In February, Google decided to change digital art.

The tech giant began a huge new patronage project to encourage creative coding among digital artists. "We want to change the perception of what art can be, and what code can be," they announced. "Code is much more than just numbers on a screen." If art mirrors reality, then the DevArt project is the new art of a new world. And it just sponsored a musical work that defines our strange new era. 

Zach Lieberman is a coder and artist with a simple mission: "to surprise" and "break down the fragile boundary between the visible and invisible." He has created a bold vision of the whole Internet using only sound. 

The Internet is, without contest, defining modern communication and commerce, and it's continuing to grow at an alarming rate. It's unimaginably large and important, but is invisible to us all. Artists and programmers have been trying to represent it visuallygraphically and verbally, but Lieberman has figured out how best to show the Internet's size: through a keyboard that allows you to play it all at once.

Press a C-key and the piano will produce that note drawn from the Internet in real time. In fact, when the piano appears in London's Barbican Gallery in July, it will be hooked up to 10 speakers. Each one will face a different direction and will be programmed to draw musical notes only from streaming radio stations in that direction. If the pianist is facing north, he might hear South Korean K-pop coming from their right, good ol' Americana Garrison Keeler from their left, a Norwegian death metal stream coming from the north and Fela Kuti from behind.

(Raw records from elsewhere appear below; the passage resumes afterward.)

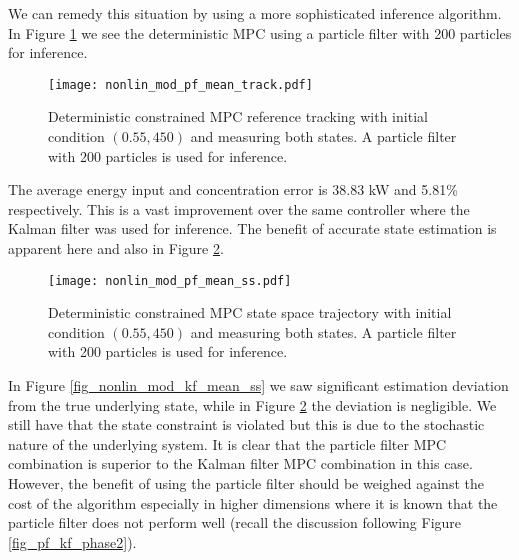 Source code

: We can remedy this situation by using a more sophisticated inference algorithm. In Figure \ref{fig_nonlin_mod_pf_mean_track} we see the deterministic MPC using a particle filter with 200 particles for inference. 
\begin{figure}[H] 
\centering
\texttt{[image: nonlin\_mod\_pf\_mean\_track.pdf]}
\caption{Deterministic constrained MPC reference tracking with initial condition $(0.55, 450)$ and measuring both states. A particle filter with 200 particles is used for inference.}
\label{fig_nonlin_mod_pf_mean_track}
\end{figure} 
The average energy input and concentration error is 38.83 kW and 5.81\% respectively. This is a vast improvement over the same controller where the Kalman filter was used for inference. The benefit of accurate state estimation is apparent here and also in Figure \ref{fig_nonlin_mod_pf_mean_ss}.
\begin{figure}[H] 
\centering
\texttt{[image: nonlin\_mod\_pf\_mean\_ss.pdf]}
\caption{Deterministic constrained MPC state space trajectory with initial condition $(0.55, 450)$ and measuring both states. A particle filter with 200 particles is used for inference.}
\label{fig_nonlin_mod_pf_mean_ss}
\end{figure}
In Figure \ref{fig_nonlin_mod_kf_mean_ss} we saw significant estimation deviation from the true underlying state, while in Figure \ref{fig_nonlin_mod_pf_mean_ss} the deviation is negligible. We still have that the state constraint is violated but this is due to the stochastic nature of the underlying system. It is clear that the particle filter MPC combination is superior to the Kalman filter MPC combination in this case. However, the benefit of using the particle filter should be weighed against the cost of the algorithm especially in higher dimensions where it is known that the particle filter does not perform well (recall the discussion following Figure \ref{fig_pf_kf_phase2}).

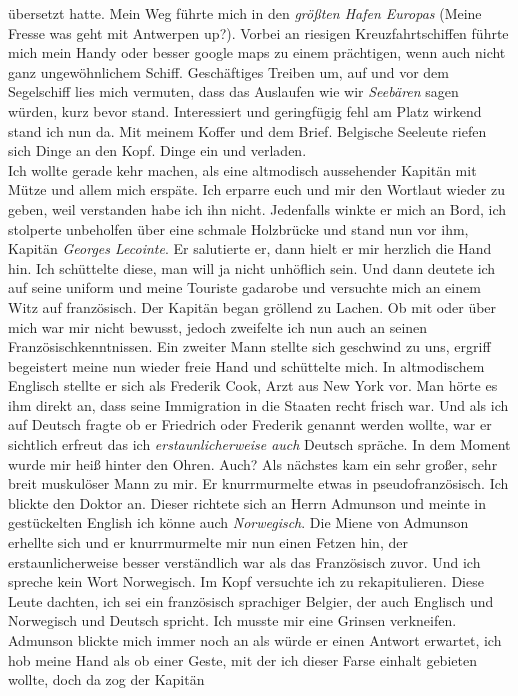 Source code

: \documentclass{article}
\begin{document}
übersetzt hatte. Mein Weg führte mich in den \textit{ größten Hafen Europas } (Meine Fresse was geht mit Antwerpen
up?). Vorbei an riesigen Kreuzfahrtschiffen führte mich mein Handy oder besser google maps zu einem prächtigen,
wenn auch nicht ganz ungewöhnlichem Schiff. Geschäftiges Treiben um, auf und vor dem Segelschiff lies mich
vermuten, dass das Auslaufen wie wir \textit{Seebären} sagen würden, kurz bevor stand. Interessiert und
geringfügig fehl am Platz wirkend stand ich nun da. Mit meinem Koffer und dem Brief. Belgische Seeleute riefen
sich Dinge an den Kopf. Dinge ein und verladen.
\\
\noindent 
Ich wollte gerade kehr machen, als eine altmodisch aussehender
Kapitän mit Mütze und allem mich erspäte. Ich erparre euch und mir den Wortlaut wieder zu geben, weil verstanden
habe ich ihn nicht. Jedenfalls winkte er mich an Bord, ich stolperte unbeholfen über eine schmale Holzbrücke und
stand nun vor ihm, Kapitän \textit{Georges Lecointe}. Er salutierte er, dann hielt er mir herzlich die Hand hin.
Ich schüttelte diese, man will ja nicht unhöflich sein. Und dann deutete ich auf seine uniform und meine
Touriste gadarobe und versuchte mich an einem Witz auf französisch. Der Kapitän began gröllend zu Lachen. Ob mit
oder über mich war mir nicht bewusst, jedoch zweifelte ich nun auch an seinen Französischkenntnissen. Ein
zweiter Mann stellte sich geschwind zu uns, ergriff begeistert meine nun wieder freie Hand und schüttelte mich.
In altmodischem Englisch stellte er sich als Frederik Cook, Arzt aus New York vor. Man hörte es ihm direkt an,
dass seine Immigration in die Staaten recht frisch war. Und als ich auf Deutsch fragte ob er Friedrich oder
Frederik genannt werden wollte, war er sichtlich erfreut das ich \textit{erstaunlicherweise auch} Deutsch spräche.
In dem Moment wurde mir heiß hinter den Ohren. Auch? Als nächstes kam ein sehr großer, sehr breit muskulöser
Mann zu mir. Er knurrmurmelte etwas in pseudofranzösisch. Ich blickte den Doktor an. Dieser richtete sich an
Herrn Admunson und meinte in gestückelten English ich könne auch \textit{Norwegisch}. Die Miene von Admunson
erhellte sich und er knurrmurmelte mir nun einen Fetzen hin, der erstaunlicherweise besser verständlich war als
das Französisch zuvor. Und ich spreche kein Wort Norwegisch. Im Kopf versuchte ich zu rekapitulieren. Diese
Leute dachten, ich sei ein französisch sprachiger Belgier, der auch Englisch und Norwegisch und Deutsch spricht.
Ich musste mir eine Grinsen verkneifen. Admunson blickte mich immer noch an als würde er einen Antwort erwartet,
ich hob meine Hand als ob einer Geste, mit der ich dieser Farse einhalt gebieten wollte, doch da zog der Kapitän
\end{document}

This is what our world sounds like: connected, random, wondrous.

Lieberman embraces that randomness: "One of the things I enjoy about radio is this notion of liveness, that someone somewhere is talking, singing, shouting at you through the air, and the fact that you can easily scan through cultures by changing the dial," he writes on his DevArt blog.

"In NYC, for example, when you step into a cab, you can just as easily hear meringue music or someone on the radio speaking French, etc. There's something very universal about this."

This universality is the most important aspect of this project. In amalgamating all these random streams, Liberman's project makes a larger statement about the tools and media that connect our world.

That's because music is a universal language. Nearly the whole world uses the western harmonic scale because of its simplicity and flexibility, and because of this, anyone who understands the relationship between the tones on that scale can use it to express a wide variety of emotions. The radio, the Internet and our coding languages are similarly universal.

The more that we can find new ways to utilize these kinds of universal tools to promote cultural exchange, as the creative coding at Google DevArt encourages, the more harmonious, unified and collaborative our new world can become.